(Saved data entries)
******

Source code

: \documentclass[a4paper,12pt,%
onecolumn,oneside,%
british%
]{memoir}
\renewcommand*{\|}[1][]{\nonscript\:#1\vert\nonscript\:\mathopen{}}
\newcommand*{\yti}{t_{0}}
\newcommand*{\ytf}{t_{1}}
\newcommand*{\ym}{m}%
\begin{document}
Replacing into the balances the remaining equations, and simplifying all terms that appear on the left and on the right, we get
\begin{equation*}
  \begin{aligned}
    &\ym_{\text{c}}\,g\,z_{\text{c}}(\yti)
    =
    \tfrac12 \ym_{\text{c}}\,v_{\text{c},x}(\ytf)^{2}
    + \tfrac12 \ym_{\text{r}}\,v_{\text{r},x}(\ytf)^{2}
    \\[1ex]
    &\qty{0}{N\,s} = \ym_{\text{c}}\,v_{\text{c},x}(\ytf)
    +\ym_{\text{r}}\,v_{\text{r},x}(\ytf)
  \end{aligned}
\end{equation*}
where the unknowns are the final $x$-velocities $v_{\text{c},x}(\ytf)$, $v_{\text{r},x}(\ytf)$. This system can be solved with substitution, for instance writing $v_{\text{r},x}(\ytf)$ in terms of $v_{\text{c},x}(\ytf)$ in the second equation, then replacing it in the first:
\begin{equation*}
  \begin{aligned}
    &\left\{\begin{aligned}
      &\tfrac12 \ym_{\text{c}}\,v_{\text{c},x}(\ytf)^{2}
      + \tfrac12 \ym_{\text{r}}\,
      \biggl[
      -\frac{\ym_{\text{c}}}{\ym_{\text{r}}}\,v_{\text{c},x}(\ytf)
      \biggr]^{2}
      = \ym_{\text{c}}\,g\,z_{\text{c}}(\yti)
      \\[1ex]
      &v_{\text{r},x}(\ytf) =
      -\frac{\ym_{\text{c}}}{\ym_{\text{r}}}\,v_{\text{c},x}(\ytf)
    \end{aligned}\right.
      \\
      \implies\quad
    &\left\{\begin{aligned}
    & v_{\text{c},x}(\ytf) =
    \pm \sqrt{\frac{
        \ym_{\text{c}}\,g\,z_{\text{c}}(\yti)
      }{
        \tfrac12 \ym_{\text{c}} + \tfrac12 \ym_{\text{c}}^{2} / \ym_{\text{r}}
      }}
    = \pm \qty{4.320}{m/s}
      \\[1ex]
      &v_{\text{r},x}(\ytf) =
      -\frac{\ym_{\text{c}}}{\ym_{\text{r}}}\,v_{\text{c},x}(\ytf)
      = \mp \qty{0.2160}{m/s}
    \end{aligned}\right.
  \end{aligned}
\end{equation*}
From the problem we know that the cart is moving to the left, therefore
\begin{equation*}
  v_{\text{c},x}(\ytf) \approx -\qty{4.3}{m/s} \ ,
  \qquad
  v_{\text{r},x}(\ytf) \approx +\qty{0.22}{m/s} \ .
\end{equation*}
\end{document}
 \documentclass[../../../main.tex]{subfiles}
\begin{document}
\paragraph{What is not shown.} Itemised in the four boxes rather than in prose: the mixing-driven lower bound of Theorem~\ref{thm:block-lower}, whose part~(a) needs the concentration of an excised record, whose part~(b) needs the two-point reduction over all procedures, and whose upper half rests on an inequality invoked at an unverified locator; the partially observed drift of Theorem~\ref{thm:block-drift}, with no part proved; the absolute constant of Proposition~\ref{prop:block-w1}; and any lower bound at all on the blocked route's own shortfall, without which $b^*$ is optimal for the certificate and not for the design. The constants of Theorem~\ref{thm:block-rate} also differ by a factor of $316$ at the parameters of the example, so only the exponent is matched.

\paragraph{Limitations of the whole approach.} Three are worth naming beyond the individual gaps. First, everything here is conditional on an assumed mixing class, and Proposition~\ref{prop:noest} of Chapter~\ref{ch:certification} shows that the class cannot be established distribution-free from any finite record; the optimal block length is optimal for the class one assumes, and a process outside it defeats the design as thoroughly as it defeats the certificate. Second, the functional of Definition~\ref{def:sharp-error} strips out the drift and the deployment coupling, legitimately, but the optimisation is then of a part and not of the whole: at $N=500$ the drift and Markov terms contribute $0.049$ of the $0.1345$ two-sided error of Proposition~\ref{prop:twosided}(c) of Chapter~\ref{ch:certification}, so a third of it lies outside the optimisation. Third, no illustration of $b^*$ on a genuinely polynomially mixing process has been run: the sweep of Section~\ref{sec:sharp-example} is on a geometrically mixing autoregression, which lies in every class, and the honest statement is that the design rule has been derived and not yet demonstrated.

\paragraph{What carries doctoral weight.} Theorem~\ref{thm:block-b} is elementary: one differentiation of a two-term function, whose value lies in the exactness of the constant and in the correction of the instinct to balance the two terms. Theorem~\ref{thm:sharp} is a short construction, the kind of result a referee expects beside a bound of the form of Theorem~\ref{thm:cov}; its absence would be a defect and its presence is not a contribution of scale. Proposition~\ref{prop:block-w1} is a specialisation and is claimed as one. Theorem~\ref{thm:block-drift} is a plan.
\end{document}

******

Pull out each line of the entries that contains "documentclass".

▶ **EXERCISE SOLUTION**:
: \documentclass[a4paper,12pt,%
 \documentclass[../../../main.tex]{subfiles}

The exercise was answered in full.